- [Activity]: Except for the pictures, retype the records that follow exactly.

START Material supplied

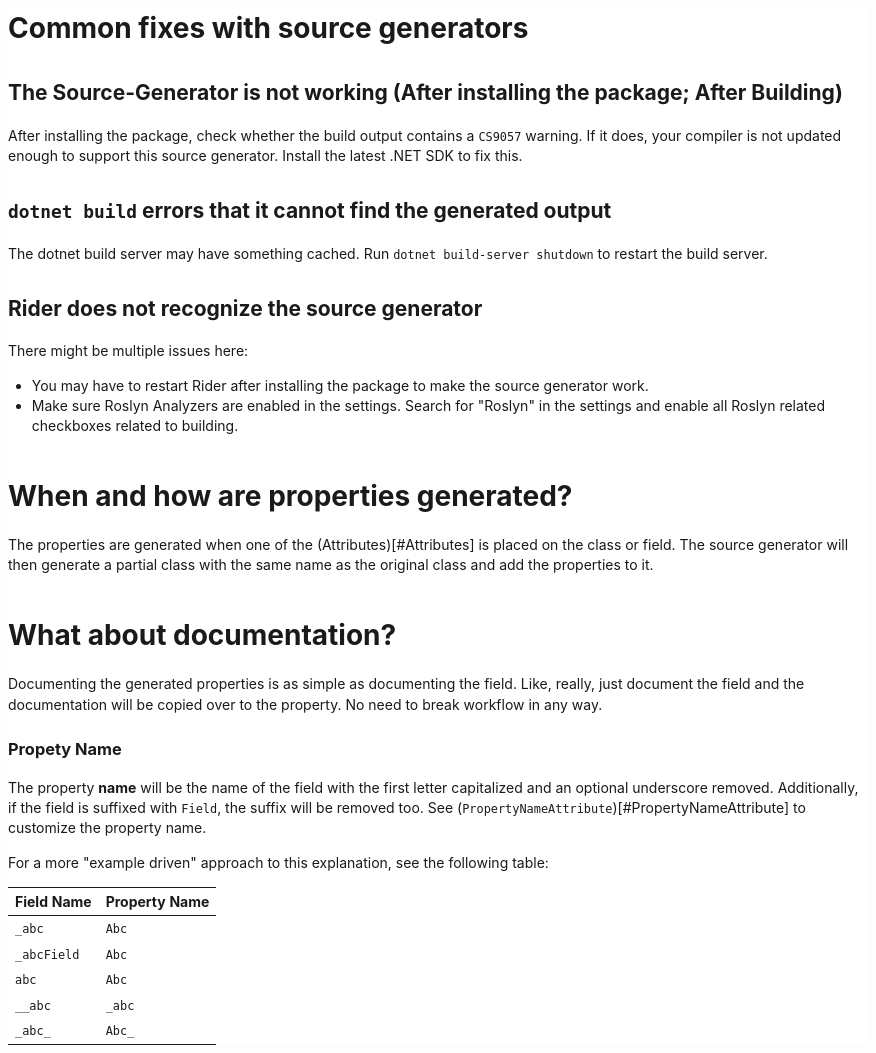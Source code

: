 # Common fixes with source generators

## The Source-Generator is not working (After installing the package; After Building)

After installing the package,
check whether the build output contains a `CS9057` warning.
If it does, your compiler is not updated enough to support this source generator.
Install the latest .NET SDK to fix this.

## `dotnet build` errors that it cannot find the generated output

The dotnet build server may have something cached.
Run `dotnet build-server shutdown` to restart the build server.

## Rider does not recognize the source generator

There might be multiple issues here:

- You may have to restart Rider after installing the package to make the source generator work.
- Make sure Roslyn Analyzers are enabled in the settings.
  Search for "Roslyn" in the settings and enable all Roslyn related checkboxes related to building.

# When and how are properties generated?

The properties are generated when one of the (Attributes)[#Attributes] is placed on the class or field.
The source generator will then generate a partial class with the same name as the original class and add the properties
to it.

# What about documentation?

Documenting the generated properties is as simple as documenting the field.
Like, really, just document the field and the documentation will be copied
over to the property. No need to break workflow in any way.

### Propety Name

The property **name** will be the name of the field with the first letter capitalized and an optional underscore
removed.
Additionally, if the field is suffixed with `Field`, the suffix will be removed too.
See (`PropertyNameAttribute`)[#PropertyNameAttribute] to customize the property name.

For a more "example driven" approach to this explanation, see the following table:

| Field Name  | Property Name |
|-------------|---------------|
| `_abc`      | `Abc`         |
| `_abcField` | `Abc`         |
| `abc`       | `Abc`         |
| `__abc`     | `_abc`        |
| `_abc_`     | `Abc_`        |
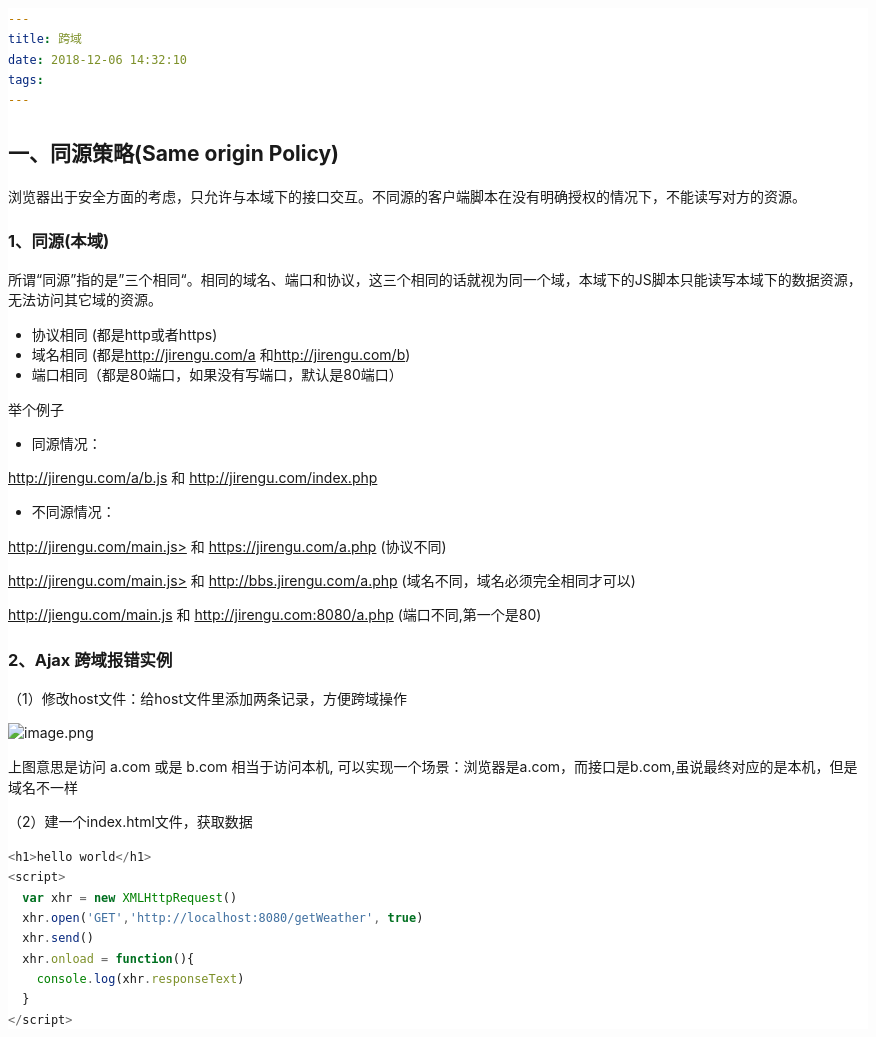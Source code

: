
 ```yaml
---
title: 跨域
date: 2018-12-06 14:32:10
tags:
---
```


## 一、同源策略(Same origin Policy)

浏览器出于安全方面的考虑，只允许与本域下的接口交互。不同源的客户端脚本在没有明确授权的情况下，不能读写对方的资源。

### 1、同源(本域)

所谓“同源”指的是”三个相同“。相同的域名、端口和协议，这三个相同的话就视为同一个域，本域下的JS脚本只能读写本域下的数据资源，无法访问其它域的资源。

- 协议相同 (都是http或者https)
- 域名相同 (都是<http://jirengu.com/a> 和<http://jirengu.com/b>)
- 端口相同（都是80端口，如果没有写端口，默认是80端口）

举个例子

- 同源情况：

<http://jirengu.com/a/b.js> 和 <http://jirengu.com/index.php>

- 不同源情况：

 http://jirengu.com/main.js> 和 <https://jirengu.com/a.php> (协议不同)

 http://jirengu.com/main.js> 和 <http://bbs.jirengu.com/a.php> (域名不同，域名必须完全相同才可以)

 <http://jiengu.com/main.js> 和 <http://jirengu.com:8080/a.php> (端口不同,第一个是80)



### 2、Ajax 跨域报错实例

（1）修改host文件：给host文件里添加两条记录，方便跨域操作

![image.png](https://upload-images.jianshu.io/upload_images/9375265-75febd5f566fec3d.png?imageMogr2/auto-orient/strip%7CimageView2/2/w/1240)

上图意思是访问 a.com 或是 b.com 相当于访问本机, 可以实现一个场景：浏览器是a.com，而接口是b.com,虽说最终对应的是本机，但是域名不一样


（2）建一个index.html文件，获取数据

```javascript
<h1>hello world</h1>
<script>
  var xhr = new XMLHttpRequest()
  xhr.open('GET','http://localhost:8080/getWeather', true)
  xhr.send()
  xhr.onload = function(){
    console.log(xhr.responseText)
  }
</script>
```

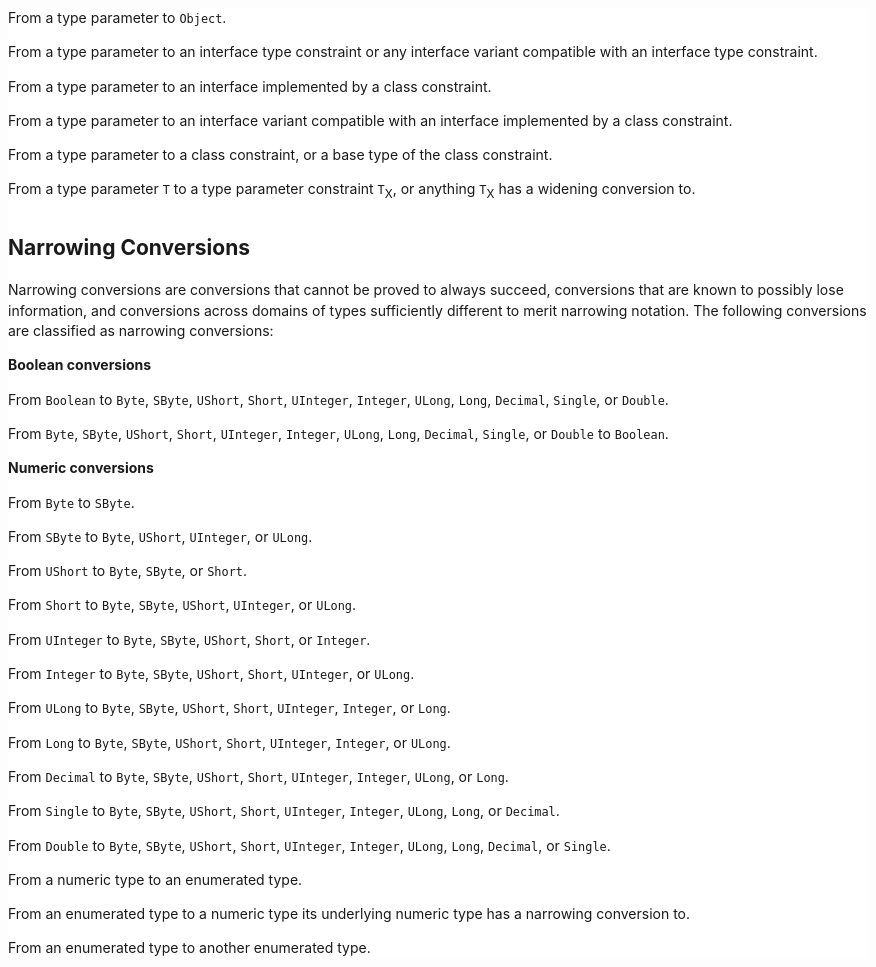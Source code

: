 From a type parameter to `Object`.

From a type parameter to an interface type constraint or any interface variant compatible with an interface type constraint.

From a type parameter to an interface implemented by a class constraint.

From a type parameter to an interface variant compatible with an interface implemented by a class constraint.

From a type parameter to a class constraint, or a base type of the class constraint.

From a type parameter `T` to a type parameter constraint `T`<sub>X</sub>, or anything `T`<sub>X</sub> has a widening conversion to.

## Narrowing Conversions

Narrowing conversions are conversions that cannot be proved to always succeed, conversions that are known to possibly lose information, and conversions across domains of types sufficiently different to merit narrowing notation. The following conversions are classified as narrowing conversions:

__Boolean conversions__

From `Boolean` to `Byte`, `SByte`, `UShort`, `Short`, `UInteger`, `Integer`, `ULong`, `Long`, `Decimal`, `Single`, or `Double`.

From `Byte`, `SByte`, `UShort`, `Short`, `UInteger`, `Integer`, `ULong`, `Long`, `Decimal`, `Single`, or `Double` to `Boolean`.

__Numeric conversions__

From `Byte` to `SByte`.

From `SByte` to `Byte`, `UShort`, `UInteger`, or `ULong`.

From `UShort` to `Byte`, `SByte`, or `Short`.

From `Short` to `Byte`, `SByte`, `UShort`, `UInteger`, or `ULong`.

From `UInteger` to `Byte`, `SByte`, `UShort`, `Short`, or `Integer`.

From `Integer` to `Byte`, `SByte`, `UShort`, `Short`, `UInteger`, or `ULong`.

From `ULong` to `Byte`, `SByte`, `UShort`, `Short`, `UInteger`, `Integer`, or `Long`.

From `Long` to `Byte`, `SByte`, `UShort`, `Short`, `UInteger`, `Integer`, or `ULong`.

From `Decimal` to `Byte`, `SByte`, `UShort`, `Short`, `UInteger`, `Integer`, `ULong`, or `Long`.

From `Single` to `Byte`, `SByte`, `UShort`, `Short`, `UInteger`, `Integer`, `ULong`, `Long`, or `Decimal`.

From `Double` to `Byte`, `SByte`, `UShort`, `Short`, `UInteger`, `Integer`, `ULong`, `Long`, `Decimal`, or `Single`.

From a numeric type to an enumerated type.

From an enumerated type to a numeric type its underlying numeric type has a narrowing conversion to.

From an enumerated type to another enumerated type.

END Material supplied

- [Answer below]:
Source code

: # Common fixes with source generators

## The Source-Generator is not working (After installing the package; After Building)

After installing the package,
check whether the build output contains a `CS9057` warning.
If it does, your compiler is not updated enough to support this source generator.
Install the latest .NET SDK to fix this.

## `dotnet build` errors that it cannot find the generated output

The dotnet build server may have something cached.
Run `dotnet build-server shutdown` to restart the build server.

## Rider does not recognize the source generator

There might be multiple issues here:

- You may have to restart Rider after installing the package to make the source generator work.
- Make sure Roslyn Analyzers are enabled in the settings.
  Search for "Roslyn" in the settings and enable all Roslyn related checkboxes related to building.

# When and how are properties generated?

The properties are generated when one of the (Attributes)[#Attributes] is placed on the class or field.
The source generator will then generate a partial class with the same name as the original class and add the properties
to it.

# What about documentation?

Documenting the generated properties is as simple as documenting the field.
Like, really, just document the field and the documentation will be copied
over to the property. No need to break workflow in any way.

### Propety Name

The property **name** will be the name of the field with the first letter capitalized and an optional underscore
removed.
Additionally, if the field is suffixed with `Field`, the suffix will be removed too.
See (`PropertyNameAttribute`)[#PropertyNameAttribute] to customize the property name.

For a more "example driven" approach to this explanation, see the following table:

| Field Name  | Property Name |
|-------------|---------------|
| `_abc`      | `Abc`         |
| `_abcField` | `Abc`         |
| `abc`       | `Abc`         |
| `__abc`     | `_abc`        |
| `_abc_`     | `Abc_`        |
Source code

:
 ```yaml
---
title: 跨域
date: 2018-12-06 14:32:10
tags:
---
```


## 一、同源策略(Same origin Policy)

浏览器出于安全方面的考虑，只允许与本域下的接口交互。不同源的客户端脚本在没有明确授权的情况下，不能读写对方的资源。

### 1、同源(本域)

所谓“同源”指的是”三个相同“。相同的域名、端口和协议，这三个相同的话就视为同一个域，本域下的JS脚本只能读写本域下的数据资源，无法访问其它域的资源。

- 协议相同 (都是http或者https)
- 域名相同 (都是<http://jirengu.com/a> 和<http://jirengu.com/b>)
- 端口相同（都是80端口，如果没有写端口，默认是80端口）

举个例子

- 同源情况：

<http://jirengu.com/a/b.js> 和 <http://jirengu.com/index.php>

- 不同源情况：

 http://jirengu.com/main.js> 和 <https://jirengu.com/a.php> (协议不同)

 http://jirengu.com/main.js> 和 <http://bbs.jirengu.com/a.php> (域名不同，域名必须完全相同才可以)

 <http://jiengu.com/main.js> 和 <http://jirengu.com:8080/a.php> (端口不同,第一个是80)



### 2、Ajax 跨域报错实例

（1）修改host文件：给host文件里添加两条记录，方便跨域操作

![image.png](https://upload-images.jianshu.io/upload_images/9375265-75febd5f566fec3d.png?imageMogr2/auto-orient/strip%7CimageView2/2/w/1240)

上图意思是访问 a.com 或是 b.com 相当于访问本机, 可以实现一个场景：浏览器是a.com，而接口是b.com,虽说最终对应的是本机，但是域名不一样


（2）建一个index.html文件，获取数据

```javascript
<h1>hello world</h1>
<script>
  var xhr = new XMLHttpRequest()
  xhr.open('GET','http://localhost:8080/getWeather', true)
  xhr.send()
  xhr.onload = function(){
    console.log(xhr.responseText)
  }
</script>
```

Source code

: From a type parameter to `Object`.

From a type parameter to an interface type constraint or any interface variant compatible with an interface type constraint.

From a type parameter to an interface implemented by a class constraint.

From a type parameter to an interface variant compatible with an interface implemented by a class constraint.

From a type parameter to a class constraint, or a base type of the class constraint.

From a type parameter `T` to a type parameter constraint `T`<sub>X</sub>, or anything `T`<sub>X</sub> has a widening conversion to.

## Narrowing Conversions

Narrowing conversions are conversions that cannot be proved to always succeed, conversions that are known to possibly lose information, and conversions across domains of types sufficiently different to merit narrowing notation. The following conversions are classified as narrowing conversions:

__Boolean conversions__

From `Boolean` to `Byte`, `SByte`, `UShort`, `Short`, `UInteger`, `Integer`, `ULong`, `Long`, `Decimal`, `Single`, or `Double`.

From `Byte`, `SByte`, `UShort`, `Short`, `UInteger`, `Integer`, `ULong`, `Long`, `Decimal`, `Single`, or `Double` to `Boolean`.

__Numeric conversions__

From `Byte` to `SByte`.

From `SByte` to `Byte`, `UShort`, `UInteger`, or `ULong`.

From `UShort` to `Byte`, `SByte`, or `Short`.

From `Short` to `Byte`, `SByte`, `UShort`, `UInteger`, or `ULong`.

From `UInteger` to `Byte`, `SByte`, `UShort`, `Short`, or `Integer`.

From `Integer` to `Byte`, `SByte`, `UShort`, `Short`, `UInteger`, or `ULong`.

From `ULong` to `Byte`, `SByte`, `UShort`, `Short`, `UInteger`, `Integer`, or `Long`.

From `Long` to `Byte`, `SByte`, `UShort`, `Short`, `UInteger`, `Integer`, or `ULong`.

From `Decimal` to `Byte`, `SByte`, `UShort`, `Short`, `UInteger`, `Integer`, `ULong`, or `Long`.

From `Single` to `Byte`, `SByte`, `UShort`, `Short`, `UInteger`, `Integer`, `ULong`, `Long`, or `Decimal`.

From `Double` to `Byte`, `SByte`, `UShort`, `Short`, `UInteger`, `Integer`, `ULong`, `Long`, `Decimal`, or `Single`.

From a numeric type to an enumerated type.

From an enumerated type to a numeric type its underlying numeric type has a narrowing conversion to.

From an enumerated type to another enumerated type.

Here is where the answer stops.